陸上自衛隊名寄駐屯地で携行食600食を不法投棄、5人が減給処分に
陸上自衛隊名寄駐屯地(北海道名寄市)は2026年2月20日、演習中に食べきれなかった携行食約600食分を場内に埋めて不法投棄したとして、第3即応機動連隊の50代陸曹長など3人を減給15分の1(1カ月)の懲戒処分にしたと発表しました。さらに、この不法投棄を黙認したとして、同連隊の40代3等陸佐など2人も同様の減給処分としました。
野生動物が掘り起こし発覚、詳細な経緯は明らかにせず
同駐屯地によると、処分対象となった3人は2024年10月30日、数日間にわたる演習期間中に残った携行食約600食分を、穴を掘って埋めるよう隊員に指示しました。この行為は、野生動物が埋められた場所を掘り起こしたことで発覚しました。駐屯地側は「食べきれなかった携行食を安易に処理した」と説明していますが、具体的な内容や背景については詳細を明らかにしていません。
処分の内容と今後の対応
減給処分は、不法投棄を直接指示した陸曹長ら3人と、その行為を黙認した3等陸佐ら2人の計5人に対して行われました。処分はそれぞれ1カ月間、給与の15分の1を減額するという内容です。
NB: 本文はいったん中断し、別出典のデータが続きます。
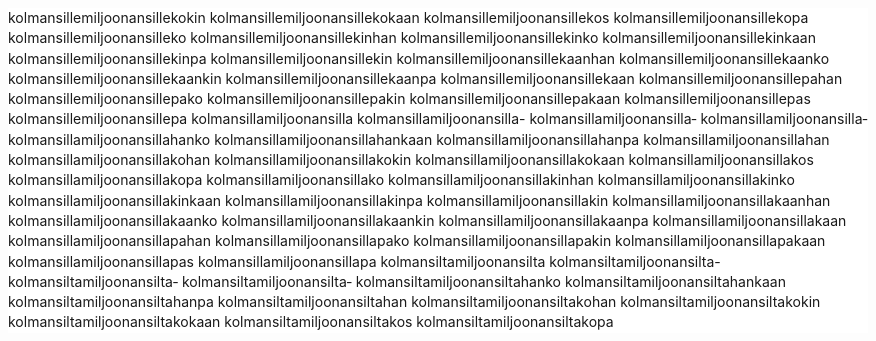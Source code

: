 kolmansillemiljoonansillekokin
kolmansillemiljoonansillekokaan
kolmansillemiljoonansillekos
kolmansillemiljoonansillekopa
kolmansillemiljoonansilleko
kolmansillemiljoonansillekinhan
kolmansillemiljoonansillekinko
kolmansillemiljoonansillekinkaan
kolmansillemiljoonansillekinpa
kolmansillemiljoonansillekin
kolmansillemiljoonansillekaanhan
kolmansillemiljoonansillekaanko
kolmansillemiljoonansillekaankin
kolmansillemiljoonansillekaanpa
kolmansillemiljoonansillekaan
kolmansillemiljoonansillepahan
kolmansillemiljoonansillepako
kolmansillemiljoonansillepakin
kolmansillemiljoonansillepakaan
kolmansillemiljoonansillepas
kolmansillemiljoonansillepa
kolmansillamiljoonansilla
kolmansillamiljoonansilla-
kolmansillamiljoonansilla‐
kolmansillamiljoonansilla‑
kolmansillamiljoonansillahanko
kolmansillamiljoonansillahankaan
kolmansillamiljoonansillahanpa
kolmansillamiljoonansillahan
kolmansillamiljoonansillakohan
kolmansillamiljoonansillakokin
kolmansillamiljoonansillakokaan
kolmansillamiljoonansillakos
kolmansillamiljoonansillakopa
kolmansillamiljoonansillako
kolmansillamiljoonansillakinhan
kolmansillamiljoonansillakinko
kolmansillamiljoonansillakinkaan
kolmansillamiljoonansillakinpa
kolmansillamiljoonansillakin
kolmansillamiljoonansillakaanhan
kolmansillamiljoonansillakaanko
kolmansillamiljoonansillakaankin
kolmansillamiljoonansillakaanpa
kolmansillamiljoonansillakaan
kolmansillamiljoonansillapahan
kolmansillamiljoonansillapako
kolmansillamiljoonansillapakin
kolmansillamiljoonansillapakaan
kolmansillamiljoonansillapas
kolmansillamiljoonansillapa
kolmansiltamiljoonansilta
kolmansiltamiljoonansilta-
kolmansiltamiljoonansilta‐
kolmansiltamiljoonansilta‑
kolmansiltamiljoonansiltahanko
kolmansiltamiljoonansiltahankaan
kolmansiltamiljoonansiltahanpa
kolmansiltamiljoonansiltahan
kolmansiltamiljoonansiltakohan
kolmansiltamiljoonansiltakokin
kolmansiltamiljoonansiltakokaan
kolmansiltamiljoonansiltakos
kolmansiltamiljoonansiltakopa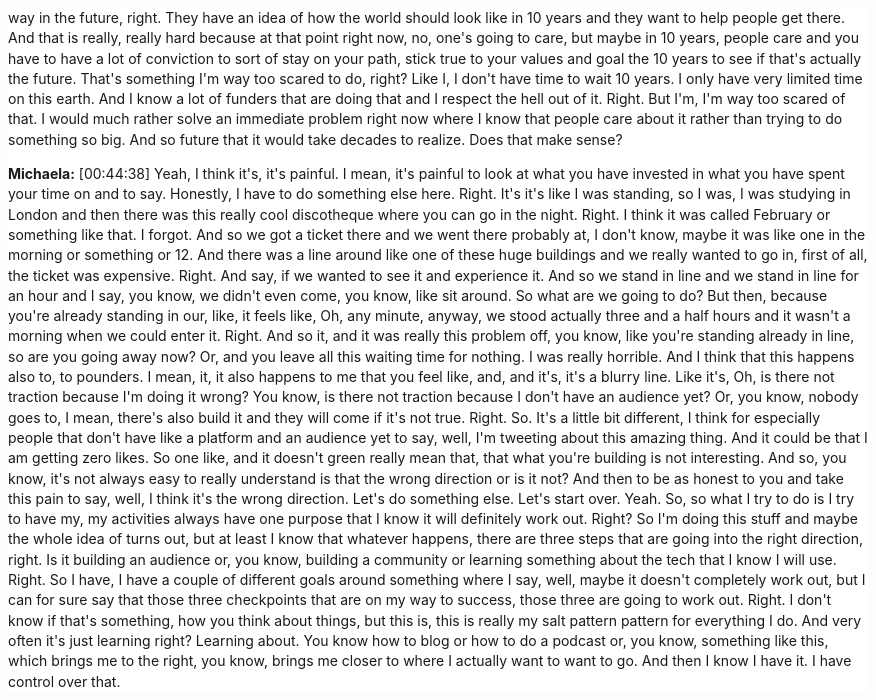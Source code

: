 way in the future, right. They have an idea of how the world should look like in 
10 years and they want to help people get there. And that is really, really hard 
because at that point right now, no, one's going to care, but maybe in 10 years, 
people care and you have to have a lot of conviction to sort of stay on your 
path, stick true to your values and goal the 10 years to see if that's actually 
the future.
That's something I'm way too scared to do, right? Like I, I don't have time to 
wait 10 years. I only have very limited time on this earth. And I know a lot of 
funders that are doing that and I respect the hell out of it. Right. But I'm, 
I'm way too scared of that. I would much rather solve an immediate problem right 
now where I know that people care about it rather than trying to do something so 
big.
And so future that it would take decades to realize. Does that make sense? 

**Michaela:** [00:44:38] Yeah, I think it's, it's painful. I mean, it's painful to 
look at what you have invested in what you have spent your time on and to say. 
Honestly, I have to do something else here. Right. It's it's like I was 
standing, so I was, I was studying in London and then there was this really cool 
discotheque where you can go in the night.
Right. I think it was called February or something like that. I forgot. And so 
we got a ticket there and we went there probably at, I don't know, maybe it was 
like one in the morning or something or 12. And there was a line around like one 
of these huge buildings and we really wanted to go in, first of all, the ticket 
was expensive.
Right. And say, if we wanted to see it and experience it. And so we stand in 
line and we stand in line for an hour and I say, you know, we didn't even come, 
you know, like sit around. So what are we going to do? But then, because you're 
already standing in our, like, it feels like, Oh, any minute, anyway, we stood 
actually three and a half hours and it wasn't a morning when we could enter it.
Right. And so it, and it was really this problem off, you know, like you're 
standing already in line, so are you going away now? Or, and you leave all this 
waiting time for nothing. I was really horrible. And I think that this happens 
also to, to pounders. I mean, it, it also happens to me that you feel like, and, 
and it's, it's a blurry line.
Like it's, Oh, is there not traction because I'm doing it wrong? You know, is 
there not traction because I don't have an audience yet? Or, you know, nobody 
goes to, I mean, there's also build it and they will come if it's not true. 
Right. So. It's a little bit different, I think for especially people that don't 
have like a platform and an audience yet to say, well, I'm tweeting about this 
amazing thing.
And it could be that I am getting zero likes. So one like, and it doesn't green 
really mean that, that what you're building is not interesting. And so, you 
know, it's not always easy to really understand is that the wrong direction or 
is it not? And then to be as honest to you and take this pain to say, well, I 
think it's the wrong direction.
Let's do something else. Let's start over. Yeah. So, so what I try to do is I 
try to have my, my activities always have one purpose that I know it will 
definitely work out. Right? So I'm doing this stuff and maybe the whole idea of 
turns out, but at least I know that whatever happens, there are three steps that 
are going into the right direction, right.
Is it building an audience or, you know, building a community or learning 
something about the tech that I know I will use. Right. So I have, I have a 
couple of different goals around something where I say, well, maybe it doesn't 
completely work out, but I can for sure say that those three checkpoints that 
are on my way to success, those three are going to work out.
Right. I don't know if that's something, how you think about things, but this 
is, this is really my salt pattern pattern for everything I do. And very often 
it's just learning right? Learning about. You know how to blog or how to do a 
podcast or, you know, something like this, which brings me to the right, you 
know, brings me closer to where I actually want to want to go.
And then I know I have it. I have control over that. 
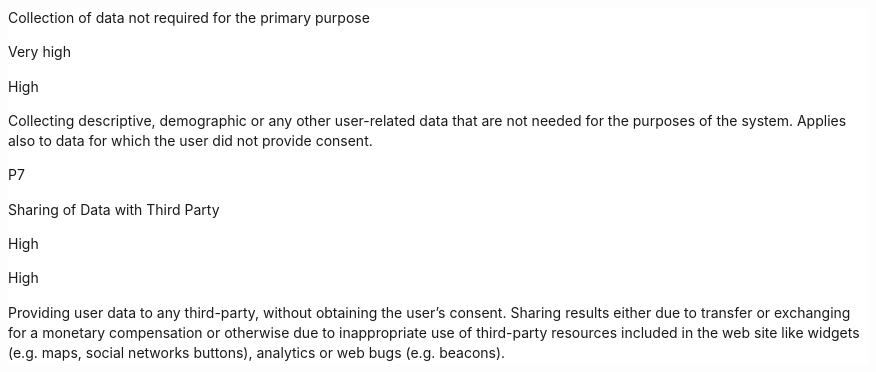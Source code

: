 Collection of data not required for the primary purpose

</td>

<td bgcolor="red">

Very high

</td>

<td bgcolor="orange">

High

</td>

<td>

Collecting descriptive, demographic or any other user-related data that
are not needed for the purposes of the system. Applies also to data for
which the user did not provide consent.

</td>

</tr>

<tr>

<td>

P7

</td>

<td>

Sharing of Data with Third Party

</td>

<td bgcolor="orange">

High

</td>

<td bgcolor="orange">

High

</td>

<td>

Providing user data to any third-party, without obtaining the user’s
consent. Sharing results either due to transfer or exchanging for a
monetary compensation or otherwise due to inappropriate use of
third-party resources included in the web site like widgets (e.g. maps,
social networks buttons), analytics or web bugs (e.g. beacons).

</td>

</tr>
陸上自衛隊では、環境保護や規律維持の観点から、こうした不適切な処理を厳しく戒める方針を示しています。
今回の事例は、自衛隊の演習における廃棄物管理の課題を浮き彫りにしました。駐屯地関係者は、再発防止に向けて隊員への教育を強化し、適切な処理手順の徹底を図るとしています。また、地域住民への説明責任も含め、透明性のある対応が求められる事態となりました。